Below are the records; count the lines that include the string "STIB" and give only that number.

[Records provided Boundary: Start]

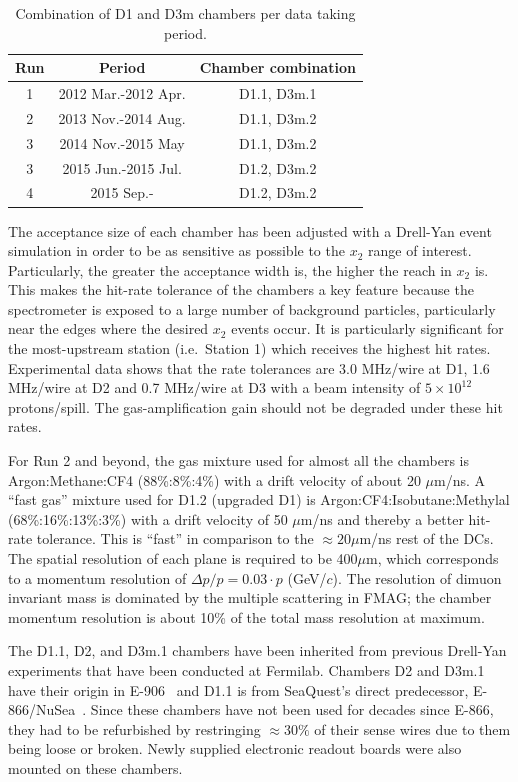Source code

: \begin{table}[bthp]\centering
	\begin{tabular}{ccc}
		\hline
		Run & Period & Chamber combination \\
		\hline
		1 & 2012 Mar.-2012 Apr.  &  D1.1, D3m.1 \\
		2 & 2013 Nov.-2014 Aug.  &  D1.1, D3m.2 \\
		3 & 2014 Nov.-2015 May   &  D1.1, D3m.2 \\
		3 & 2015 Jun.-2015 Jul.  &  D1.2, D3m.2 \\
		4 & 2015 Sep.-   &  D1.2, D3m.2 \\
		\hline
	\end{tabular}
	\caption{Combination of D1 and D3m chambers per data taking period.}
	\label{tab:cham:comb1}
\end{table}

The acceptance size of each chamber has been adjusted with a Drell-Yan event simulation in order to be as sensitive as possible to the $x_2$ range of interest. Particularly, the greater the acceptance width is, the higher the reach in $x_2$ is. This makes the hit-rate tolerance of the chambers a key feature because the spectrometer is exposed to a large number of background particles, particularly near the edges where the desired $x_2$ events occur. It is particularly significant for the most-upstream station (i.e.~Station 1) which receives the highest hit rates. Experimental data shows that the rate tolerances are 3.0 MHz/wire at D1, 1.6 MHz/wire at D2 and 0.7 MHz/wire at D3 with a beam intensity of $5\times 10^{12}$ protons/spill. The gas-amplification gain should not be degraded under these hit rates.

For Run 2 and beyond, the gas mixture used for almost all the chambers is Argon:Methane:CF4 (88\%:8\%:4\%) with a drift velocity of about 20 $\mu$m/ns. A ``fast gas'' mixture used for D1.2 (upgraded D1) is Argon:CF4:Isobutane:Methylal (68\%:16\%:13\%:3\%) with a drift velocity of 50 $\mu$m/ns and thereby a better hit-rate tolerance. This is ``fast'' in comparison to the $\approx 20\mu$m/ns rest of the DCs. The spatial resolution of each plane is required to be 400$\mu$m, which corresponds to a momentum resolution of $\Delta p / p = 0.03 \cdot p$ (GeV/$c$). The resolution of dimuon invariant mass is dominated by the multiple scattering in FMAG; the chamber momentum resolution is about 10\% of the total mass resolution at maximum.

The D1.1, D2, and D3m.1 chambers have been inherited from previous Drell-Yan experiments that have been conducted at Fermilab.
Chambers D2 and D3m.1 have their origin in E-906~\cite{PhysRevD.43.2815} and D1.1 is from SeaQuest's direct predecessor, E-866/NuSea~\cite{PhysRevLett.80.3715, Towell:2001nh}. Since these chambers have not been used for decades since E-866, they had to be refurbished by restringing $\approx 30\%$ of their sense wires due to them being loose or broken. Newly supplied electronic readout boards were also mounted on these chambers.

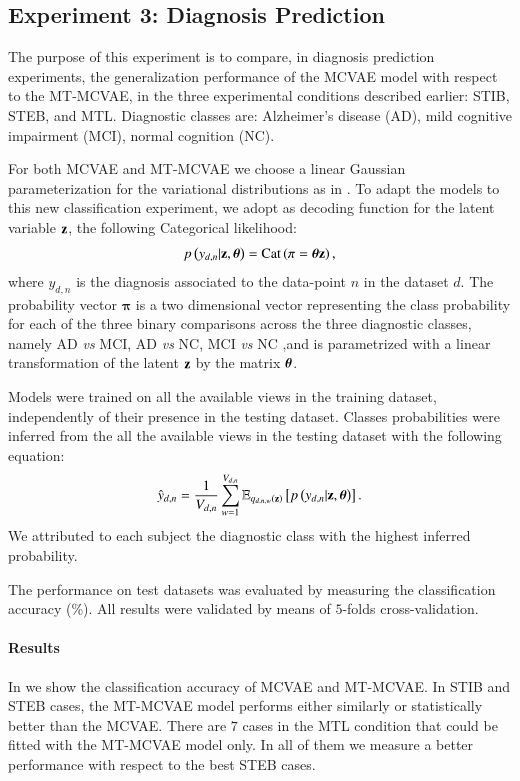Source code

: \subsection{Experiment 3: Diagnosis Prediction}
\label{ssec:classifier}


The purpose of this experiment is to compare, in diagnosis prediction experiments, the generalization performance of the MCVAE model with respect to the MT-MCVAE,
in the three experimental conditions described earlier: STIB, STEB, and MTL.
%
Diagnostic classes are:
Alzheimer's disease (AD),
mild cognitive impairment (MCI),
normal cognition (NC).

For both MCVAE and MT-MCVAE we choose a linear Gaussian parameterization for the variational distributions as in .
To adapt the models to this new classification experiment, we adopt as decoding function for the latent variable $\mathbf{z}$, the following Categorical likelihood:
\begin{align}
\label{eq:classifier}
p\left(y_{d,n}|\mathbf{z},\boldsymbol{\theta}\right) = \operatorname{Cat}\left(\mathbf{\pi}=\boldsymbol{\theta}\mathbf{z}\right),
\end{align}
where $y_{d,n}$ is the diagnosis associated to the data-point $n$ in the dataset $d$.
The probability vector $\mathbf{\pi}$ is a two dimensional vector representing the class probability for each of the three binary comparisons across the three diagnostic classes, namely AD \textit{vs} MCI, AD \textit{vs} NC, MCI \textit{vs} NC ,and is parametrized with a linear transformation of the latent $\mathbf{z}$ by the matrix $\boldsymbol{\theta}$.

Models were trained on all the available views in the training dataset, independently of their presence in the testing dataset.
Classes probabilities were inferred from the all the available views in the testing dataset with the following equation:
\begin{equation}\label{eq:reconstructiony}
\begin{aligned}
\hat{y}_{d,n} = \frac{1}{V_{d, n}} \sum_{w=1}^{V_{d, n}} \operatorname{\mathbb{E}}_{q_{d,n,w}(\mathbf{z})}\left[p\left(y_{d,n}|\mathbf{z},\boldsymbol{\theta}\right)\right].
\end{aligned}
\end{equation}
We attributed to each subject the diagnostic class with the highest inferred probability.

The performance on test datasets was evaluated by measuring the classification accuracy (\%).
All results were validated by means of $5$-folds cross-validation.

\paragraph{Results}
In  we show the classification accuracy of MCVAE and MT-MCVAE.
In STIB and STEB cases, the MT-MCVAE model performs either similarly or statistically better than the MCVAE.
There are $7$ cases in the MTL condition  that could be fitted with the MT-MCVAE model only.
In all of them we measure a better performance with respect to the best STEB cases.

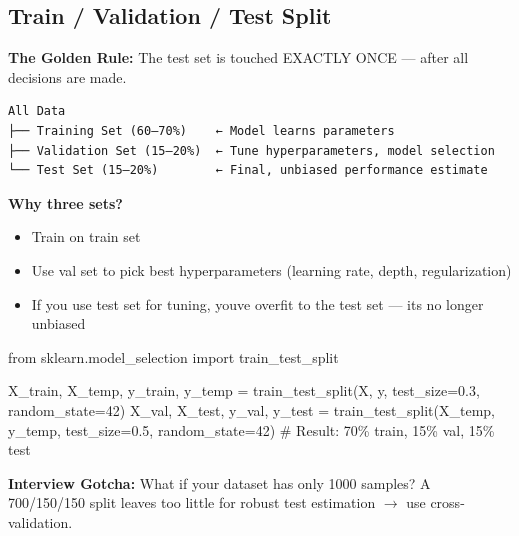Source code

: \documentclass[11pt]{article}
\providecommand{\tightlist}{\setlength{\itemsep}{1pt}\setlength{\parskip}{0pt}}
\newenvironment{Shaded}{\begin{snugshade}}{\end{snugshade}}
\newcommand{\CommentTok}[1]{\textcolor[rgb]{0.48,0.49,0.49}{#1}}
\newcommand{\DecValTok}[1]{\textcolor[rgb]{0.96,0.45,0.00}{#1}}
\newcommand{\FloatTok}[1]{\textcolor[rgb]{0.96,0.45,0.00}{#1}}
\newcommand{\ImportTok}[1]{\textcolor[rgb]{0.15,0.68,0.38}{#1}}
\newcommand{\NormalTok}[1]{\textcolor[rgb]{0.81,0.81,0.76}{#1}}
\newcommand{\OperatorTok}[1]{\textcolor[rgb]{0.81,0.81,0.76}{#1}}
\begin{document}
\subsection{Train / Validation / Test Split}\label{train--validation--test-split}

\textbf{The Golden Rule:} The test set is touched EXACTLY ONCE --- after all decisions are made.

\setcodelang{}

\begin{verbatim}
All Data
├── Training Set (60–70%)    ← Model learns parameters
├── Validation Set (15–20%)  ← Tune hyperparameters, model selection
└── Test Set (15–20%)        ← Final, unbiased performance estimate
\end{verbatim}

\textbf{Why three sets?}

\begin{itemize}
\tightlist
\item
  Train on train set
\item
  Use val set to pick best hyperparameters (learning rate, depth, regularization)
\item
  If you use test set for tuning, you\textquotesingle ve overfit to the test set --- it\textquotesingle s no longer unbiased
\end{itemize}


\begin{Shaded}
\begin{Highlighting}[]
\ImportTok{from}\NormalTok{ sklearn.model\_selection }\ImportTok{import}\NormalTok{ train\_test\_split}

\NormalTok{X\_train, X\_temp, y\_train, y\_temp }\OperatorTok{=}\NormalTok{ train\_test\_split(X, y, test\_size}\OperatorTok{=}\FloatTok{0.3}\NormalTok{, random\_state}\OperatorTok{=}\DecValTok{42}\NormalTok{)}
\NormalTok{X\_val, X\_test, y\_val, y\_test }\OperatorTok{=}\NormalTok{ train\_test\_split(X\_temp, y\_temp, test\_size}\OperatorTok{=}\FloatTok{0.5}\NormalTok{, random\_state}\OperatorTok{=}\DecValTok{42}\NormalTok{)}
\CommentTok{\# Result: 70\% train, 15\% val, 15\% test}
\end{Highlighting}
\end{Shaded}

\textbf{Interview Gotcha:} What if your dataset has only 1000 samples? A 700/150/150 split leaves too little for robust test estimation \(\rightarrow\) use cross-validation.
\end{document}
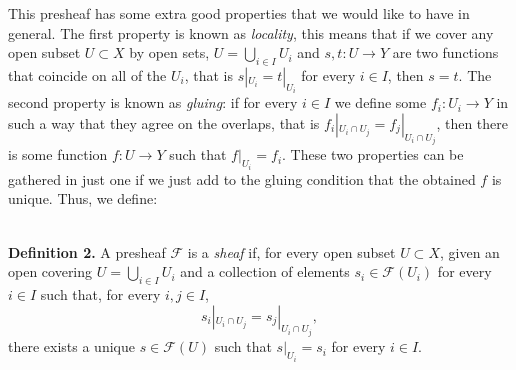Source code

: \documentclass[12pt,a4paper]{article}
\begin{document}
  This presheaf has some extra good properties that we would like to have in general. The first property is known as \emph{locality}, this means that if we cover any open subset $U\subset X$ by open sets, $U=\bigcup_{i\in I} U_i$ and $s,t: U \rightarrow Y$ are two functions that coincide on all of the $U_i$, that is $s|_{U_i}=t|_{U_i}$ for every $i\in I$, then $s=t$. The second property is known as \emph{gluing}: if for every $i \in I$ we define some $f_i:U_i \rightarrow Y$ in such a way that they agree on the overlaps, that is $f_i|_{U_i\cap U_j} = f_j|_{U_i \cap U_j}$, then there is some function $f:U \rightarrow Y$ such that $f|_{U_i} =f_i$. These two properties can be gathered in just one if we just add to the gluing condition that the obtained $f$ is unique. Thus, we define:

  \ \\
  \textbf{Definition 2.} A presheaf $\mathcal{F}$ is a \emph{sheaf} if, for every open subset $U\subset X$, given an open covering $U=\bigcup_{i\in I} U_i$ and a collection of elements $s_i \in \mathcal{F}(U_i)$ for every $i\in I$ such that, for every $i,j \in I$, 
  \begin{equation*}
    s_i|_{U_i \cap U_j} = s_j|_{U_i \cap U_j},
  \end{equation*}
  there exists a unique $s\in \mathcal{F}(U)$ such that $s|_{U_i}=s_i$ for every $i\in I$.     \\
\end{document}
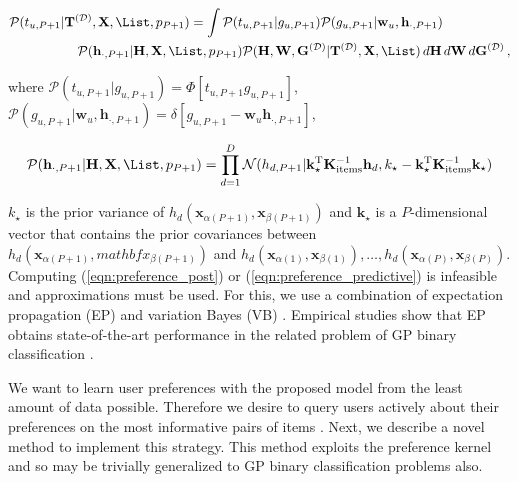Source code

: \begin{align}
	\mathcal{P}(t_{u,P+1}|&\mathbf{T}^{(\mathcal{D})},\mathbf{X},\List,p_{P+1}) =
	\int \mathcal{P}(t_{u,P+1}|g_{u,P+1}) \mathcal{P}(g_{u,P+1}|\mathbf{w}_u,\mathbf{h}_{\cdot,P+1})\notag\\
	 & \quad \mathcal{P}(\mathbf{h}_{\cdot,P+1}|\mathbf{H},\mathbf{X},\List,p_{P+1})
	\mathcal{P}(\mathbf{H},\mathbf{W},\mathbf{G}^{(\mathcal{D})}|\mathbf{T}^{(\mathcal{D})},\mathbf{X},\List)
	\,d\mathbf{H}\,d\mathbf{W}\,d\mathbf{G}^{(\mathcal{D})}\,,
	\label{eqn:preference_predictions}
\end{align}

where $\mathcal{P}(t_{u,P+1}|g_{u,P+1})=\Phi[t_{u,P+1}g_{u,P+1}]$, $\mathcal{P}(g_{u,P+1}|\mathbf{w}_u,\mathbf{h}_{\cdot,P+1})=\delta[ g_{u,P+1} - \mathbf{w}_u \mathbf{h}_{\cdot,P+1}]$,

\begin{equation}
	\mathcal{P}(\mathbf{h}_{\cdot,P+1}|\mathbf{H},\mathbf{X},\List,p_{P+1})
	=\prod_{d=1}^D \mathcal{N}(h_{d,P+1}|\mathbf{k}_\star^\text{T} \mathbf{K}^{-1}_\text{items} \mathbf{h}_d, k_\star -
	\mathbf{k}_\star^\text{T}  \mathbf{K}^{-1}_\text{items} \mathbf{k}_\star)
	\label{eqn:preference_predictive}
\end{equation}

$k_\star$ is the prior variance of $h_d(\mathbf{x}_{\alpha(P+1)}, \mathbf{x}_{\beta(P+1)})$ and $\mathbf{k}_\star$ is a $P$-dimensional vector that contains the prior covariances between $h_d(\mathbf{x}_{\alpha(P+1)},  mathbf{x}_{\beta(P+1)})$ and $h_d(\mathbf{x}_{\alpha(1)}, \mathbf{x}_{\beta(1)}),\ldots,h_d(\mathbf{x}_{\alpha(P)}, \mathbf{x}_{\beta(P)})$. Computing (\ref{eqn:preference_post}) or (\ref{eqn:preference_predictive}) is infeasible and approximations must be used. For this, we use a combination of expectation propagation (EP) \citep{Minka2001} and variation Bayes (VB) \citep{Ghahramani2001}. Empirical studies show that EP obtains state-of-the-art performance  in the related problem of GP binary classification \citep{Nickisch2008}.

We want to learn user preferences with the proposed model from the least amount of data possible. Therefore we desire to query users actively about their preferences on the most informative pairs of items \citep{Brochu2007active}. Next, we describe a novel method to implement this strategy. This method exploits the preference kernel and so may be trivially generalized to GP binary classification problems also.

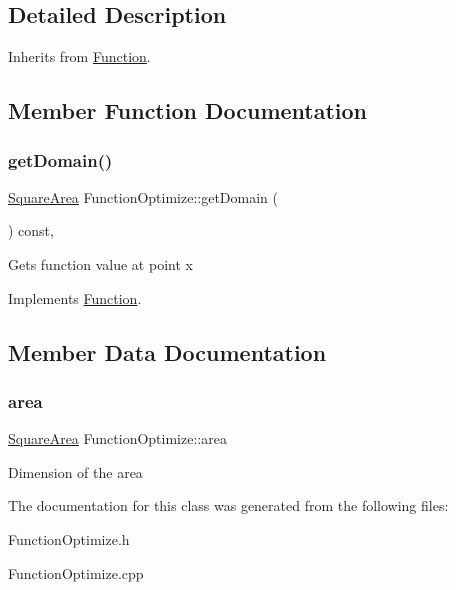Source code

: \subsection{Detailed Description}
Inherits from \hyperlink{class_function}{Function}. 

\subsection{Member Function Documentation}
\mbox{\label{class_function_optimize_a5b2a52f2851494a02fbd52b1862a98ae}} 
\subsubsection{\texorpdfstring{get\+Domain()}{getDomain()}}
{\footnotesize\ttfamily \hyperlink{class_square_area}{Square\+Area} Function\+Optimize\+::get\+Domain (\begin{DoxyParamCaption}{ }\end{DoxyParamCaption}) const\hspace{0.3cm}{\ttfamily [override]}, {\ttfamily [virtual]}}

Gets function value at point x 

Implements \hyperlink{class_function_add150985034ade039806b8beb9890cdc}{Function}.



\subsection{Member Data Documentation}
\mbox{\label{class_function_optimize_ab3593f5f260c05abe0c7704b2356890c}} 
\subsubsection{\texorpdfstring{area}{area}}
{\footnotesize\ttfamily \hyperlink{class_square_area}{Square\+Area} Function\+Optimize\+::area\hspace{0.3cm}{\ttfamily [private]}}

Dimension of the area 

The documentation for this class was generated from the following files\+:\begin{DoxyCompactItemize}
\item 
Function\+Optimize.\+h\item 
Function\+Optimize.\+cpp\end{DoxyCompactItemize}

[Records provided Boundary: End]

--- Response to the exercise ---
2